RAPPORT MORAL JEEP 2015

Mesdames et Messieurs les représentants du Préfet, les conseillers départementaux, les élus de l’Eurométropole, des villes de Haguenau et d’Erstein, mesdames et messieurs les représentants des institutions de service public, partenaires de la JEEP, membres de la JEEP, enfin – éducateurs, personnels administratifs et membres du CA, je vous souhaite à tous la bienvenue.
Votre présence ici, en ces temps où les A.G. se multiplient, témoigne de l’intérêt que vous portez aux missions de la prévention spécialisée et à l’action de la Jeep dans ce domaine. Elle témoigne aussi – je me prends à l’espérer - de votre soutien fidèle, voire de votre amitié. Or, il me semble important de le rappeler, Aristote voyait dans l’amitié une vertu civique de premier plan, le creuset affectif, fait d’attentions réciproques, de toute vie commune.
Comme toute AG, celle-ci ressemble à un rituel. Les rituels n’empêchent pas la liberté de parole mais la règlent. Soyez donc assurés, chers amis, que nous ne souhaitons rien tant, que vos prises de parole, de critique, d’encouragement et de proposition. Un temps sera prévu à cet effet, après la présentation de nos activités.
Dans l’immédiat : après le présent rapport, le rapport financier vous sera présenté et sera approuvé – ou non – par les membres de cette assemblée. (J’en profite pour dire que tous peuvent demander à devenir membres : rien ne nous ferait plus plaisir !). Puis il reviendra à notre cher Directeur, Gabriel di Gregorio, de présenter de manière synthétique l’activité des 5 équipes de Prévention spécialisée de la JEEP. Après quoi, éducateurs et éducatrices évoqueront certains des aspects du travail qu’ils mènent sur le terrain, auprès de personnes, des jeunes avant tout, dont nous savons combien la vie qu’ils mènent est précaire, souvent très difficile.
Il m’incombe, en tant que Président de notre association, de préciser la manière dont l’action de la JEEP a, nous l’espérons, répondu à ses missions de Prévention Spécialisée, et d’insister sur le contexte, à la fois social et institutionnel, dans lequel cette action s’est inscrite et va certainement continuer de le faire dans les prochains temps.
Avant tout, songeant aux préjugés et à la peur que suscitent trop souvent les jeunes, nos jeunes, j’aimerais partager avec vous les réflexions d’un de nos anciens, Jean Jousselin, l’auteur de Jeunesse, fait social méconnu, paru en 1058. Pionnier des mouvements de jeunesse et de l’éducation populaire, il écrivait en 1958 : « Pour les jeunes, l’expérience […] prend le sens d’expérimentation, d’épeuve ou de test, parfois même de défi. L’expérience est l’occasion de s’affirmer, de manifester son autonomie et son pouvoir sur autrui et sur le monde extérieur » (p. 20). Mais il n’oubliait pas d’ajouter : « Si tant de jeunes sont absents, cherchant à s’évader de toutes les formes de l’actualité, c’est parce qu’ils ne trouvent aucune forme d’espérance ; instinctivement, ils en rendent la société responsable » (p. 27). Je n’entendais pas, avec ces citations, vous apprendre des choses nouvelles, mais suggérer combien il importe que nombreux soient les adultes, vous, moi et d’autres, qui témoignent de ces vérités de base et contribuent ainsi à changer le regard d’indifférence ou de méfiance à l’égard des jeunes.

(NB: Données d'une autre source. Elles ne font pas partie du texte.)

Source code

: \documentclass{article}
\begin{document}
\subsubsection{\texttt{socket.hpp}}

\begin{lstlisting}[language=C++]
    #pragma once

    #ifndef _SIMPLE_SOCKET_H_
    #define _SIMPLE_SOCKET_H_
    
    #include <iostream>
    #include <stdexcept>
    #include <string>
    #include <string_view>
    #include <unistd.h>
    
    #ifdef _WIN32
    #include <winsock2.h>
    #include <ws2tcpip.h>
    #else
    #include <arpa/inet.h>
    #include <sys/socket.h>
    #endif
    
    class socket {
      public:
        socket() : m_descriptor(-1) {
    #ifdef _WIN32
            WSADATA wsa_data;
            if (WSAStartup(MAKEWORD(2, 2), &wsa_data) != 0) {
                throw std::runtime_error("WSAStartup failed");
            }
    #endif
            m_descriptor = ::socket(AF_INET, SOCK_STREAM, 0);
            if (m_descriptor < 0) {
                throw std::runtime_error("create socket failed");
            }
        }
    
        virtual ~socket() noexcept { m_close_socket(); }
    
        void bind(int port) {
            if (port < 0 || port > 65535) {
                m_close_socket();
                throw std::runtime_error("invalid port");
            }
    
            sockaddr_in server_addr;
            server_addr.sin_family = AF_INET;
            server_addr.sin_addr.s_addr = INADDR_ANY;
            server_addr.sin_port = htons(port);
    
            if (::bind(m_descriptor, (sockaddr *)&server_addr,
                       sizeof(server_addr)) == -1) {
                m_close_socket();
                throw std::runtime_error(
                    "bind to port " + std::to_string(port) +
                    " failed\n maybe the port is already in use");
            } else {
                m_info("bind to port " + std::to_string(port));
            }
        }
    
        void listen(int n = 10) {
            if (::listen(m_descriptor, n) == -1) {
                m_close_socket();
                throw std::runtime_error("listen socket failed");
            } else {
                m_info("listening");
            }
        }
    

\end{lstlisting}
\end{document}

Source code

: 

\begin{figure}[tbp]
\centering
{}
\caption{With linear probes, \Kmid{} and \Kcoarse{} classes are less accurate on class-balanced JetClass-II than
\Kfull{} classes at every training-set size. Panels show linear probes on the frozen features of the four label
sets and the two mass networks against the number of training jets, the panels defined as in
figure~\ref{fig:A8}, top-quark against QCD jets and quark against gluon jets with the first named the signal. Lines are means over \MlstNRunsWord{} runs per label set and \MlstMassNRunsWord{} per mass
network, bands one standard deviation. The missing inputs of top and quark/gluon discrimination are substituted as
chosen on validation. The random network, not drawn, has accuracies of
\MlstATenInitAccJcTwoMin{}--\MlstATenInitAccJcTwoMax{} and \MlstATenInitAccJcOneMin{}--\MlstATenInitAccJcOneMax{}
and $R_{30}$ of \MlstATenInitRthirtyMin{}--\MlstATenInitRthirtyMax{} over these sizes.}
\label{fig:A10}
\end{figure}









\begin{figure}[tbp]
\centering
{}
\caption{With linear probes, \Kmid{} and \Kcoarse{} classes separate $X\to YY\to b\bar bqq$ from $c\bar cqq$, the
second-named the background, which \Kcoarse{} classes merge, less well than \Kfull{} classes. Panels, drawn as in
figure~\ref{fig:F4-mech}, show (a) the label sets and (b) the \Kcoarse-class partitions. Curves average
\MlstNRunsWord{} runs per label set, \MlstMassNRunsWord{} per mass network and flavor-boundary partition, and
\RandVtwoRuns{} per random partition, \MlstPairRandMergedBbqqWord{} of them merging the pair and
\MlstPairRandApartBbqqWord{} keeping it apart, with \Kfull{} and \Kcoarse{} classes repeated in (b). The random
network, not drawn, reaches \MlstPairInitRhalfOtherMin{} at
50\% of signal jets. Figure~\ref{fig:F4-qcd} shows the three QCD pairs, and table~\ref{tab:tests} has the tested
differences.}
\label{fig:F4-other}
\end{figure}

Je me permettrai à présent d’insister sur les deux aspects suivants du contexte proche dans lequel s’inscrivent nos projets et nos actions relatifs à l’accompagnement individuel des personnes particulièrement vulnérables, ainsi que ceux de nos projets et actions qui ont pour ambition l’affirmation de la solidarité et de la citoyenneté à l’échelle des quartiers, entre des personnes et des groupes qui, désespérant souvent de rencontrer une main tendue, éprouvent la tentation, soit du repli, soit de la colère.
Le premier aspect est institutionnel. Le second est plus difficile à définir, puisqu’il est tout à la fois social, culturel, moral et politique. Commençons par le premier.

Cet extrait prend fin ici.